Шиловский просил звание народного артиста. Доронина — «ролей, достойных ее таланта». Ефремов им, разумеется, отказал. Он никогда не шел навстречу таким просьбам. И тогда эти двое и создали оппозицию из «обиженных» артистов. Они заседали ночами, строчили бумаги в высокие инстанции. Когда Олег Николаевич понял, какие темные силы выпустил на волю, то ужаснулся, но было поздно. А к нему еще специально приходили «доброжелатели» — С бутылкой и аудиозаписью очередного собрания «оппозиционеров». Однажды, прослушав такую пленку, Ефремов сказал: «Света, я не хочу жить».

Я за него очень боялась. Впервые в жизни у Олега Николаевича пропало желание приходить в театр. Он не хотел встречаться с предателями, мечтавшими его добить. Страшно переживал, почти постоянно пил, но проверенное средство не помогало.

Однажды пригласил во МХАТ на «Утиную охоту» и играл Зилова с такой тоской и болью, что мне стало страшно. Казалось, Ефремов сейчас застрелится, как и его герой, или умрет от разрыва сердца. Еле досидела до конца и побежала к нему в гримерку. Олег Николаевич увидел, в каком я состоянии, начал успокаивать: «Ты что? Все нормально. Все хорошо».

Письмо интриганов имело совсем не тот эффект, на который они рассчитывали. Скандал стал публичным. После попытки оклеветать Ефремова «наверху» приняли решение о разделе театра. Олег Николаевич возглавил МХАТ имени Чехова, Доронина — МХАТ имени Горького. Именно она объединила вокруг себя недовольных, за Шиловского уже никто не хотел голосовать. Но из крупных актеров за Татьяной Васильевной никто не пошел.

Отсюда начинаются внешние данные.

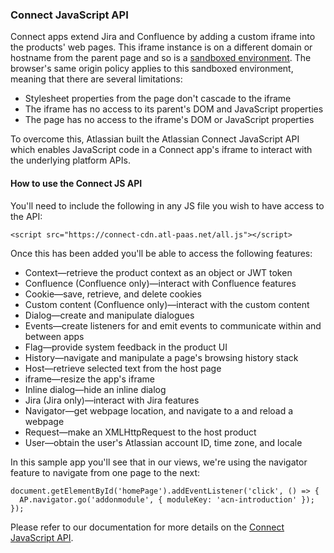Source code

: ### Connect JavaScript API

Connect apps extend Jira and Confluence by adding a custom iframe into the products' web pages. This iframe instance is 
on a different domain or hostname from the parent page and so is a 
[sandboxed environment](https://en.wikipedia.org/wiki/Sandbox_%28computer_security%29). The browser's same origin policy 
applies to this sandboxed environment, meaning that there are several limitations:

- Stylesheet properties from the page don't cascade to the iframe
- The iframe has no access to its parent's DOM and JavaScript properties
- The page has no access to the iframe's DOM or JavaScript properties

To overcome this, Atlassian built the Atlassian Connect JavaScript API which enables JavaScript code in a Connect app's
iframe to interact with the underlying platform APIs.

#### How to use the Connect JS API

You'll need to include the following in any JS file you wish to have access to the API:

```
<script src="https://connect-cdn.atl-paas.net/all.js"></script>
```

Once this has been added you'll be able to access the following features:
- Context—retrieve the product context as an object or JWT token
- Confluence (Confluence only)—interact with Confluence features
- Cookie—save, retrieve, and delete cookies
- Custom content (Confluence only)—interact with the custom content
- Dialog—create and manipulate dialogues
- Events—create listeners for and emit events to communicate within and between apps
- Flag—provide system feedback in the product UI
- History—navigate and manipulate a page's browsing history stack
- Host—retrieve selected text from the host page
- iframe—resize the app's iframe
- Inline dialog—hide an inline dialog
- Jira (Jira only)—interact with Jira features
- Navigator—get webpage location, and navigate to a and reload a webpage
- Request—make an XMLHttpRequest to the host product
- User—obtain the user's Atlassian account ID, time zone, and locale

In this sample app you'll see that in our views, we're using the navigator feature to navigate from one page to the next:

```
document.getElementById('homePage').addEventListener('click', () => {
  AP.navigator.go('addonmodule', { moduleKey: 'acn-introduction' });
});
```

Please refer to our documentation for more details on the [Connect JavaScript API](https://developer.atlassian.com/cloud/jira/platform/about-the-connect-javascript-api/).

Ефремов никогда не жалел о том, что сделал, но через несколько лет после раздела МХАТа остался фактически в одиночестве, друзья и единомышленники один за другим уходили из театра или умирали.

Олег Николаевич очень тяжело переживал эти потери. Самой первой, еще до раздела МХАТа, стала смерть Андрея Попова. Он умер от инфаркта. Ефремов рыдал, кричал в отчаянии: «Кто мне его заменит, кто?!» Андрей Алексеевич был необыкновенным — честным, добрым и очень интеллигентным человеком.

Потом ушел Евстигнеев — сначала только из штата театра. Он хотел устроить Цывину во МХАТ, но Олег Николаевич сказал: «Нет. И не потому, что Ира плохая актриса. Это оскорбит память Лили». Тогда Евгений Александрович стал просить, чтобы его меньше занимали, ссылаясь на плохое самочувствие и больное сердце. А Ефремов узнал, что он играет с Цывиной в антрепризе, и возмутился: «На стороне ты можешь работать, а в театре — нет, сердце болит? Ну так выходи на пенсию!» Даже я удивилась:

— Олег Николаевич, зачем вы так? Это все-таки Евстигнеев!

— Вот именно поэтому я и не могу терпеть его вранье!

В марте 1992 года Евгений Александрович внезапно умер — в Лондоне, накануне операции на сердце. Эта потеря потрясла многих, не только Ефремова. Прогноз ведь был благоприятным.

Смоктуновский оставался с Ефремовым до самого конца. Но в августе 1994-го он скоропостижно скончался в подмосковном санатории, где лечился после инфаркта. Кешу Олег Николаевич обожал и часто ругал за то, что тот себя не щадил: и в театре пахал за двоих, и носился на съемки и гастроли.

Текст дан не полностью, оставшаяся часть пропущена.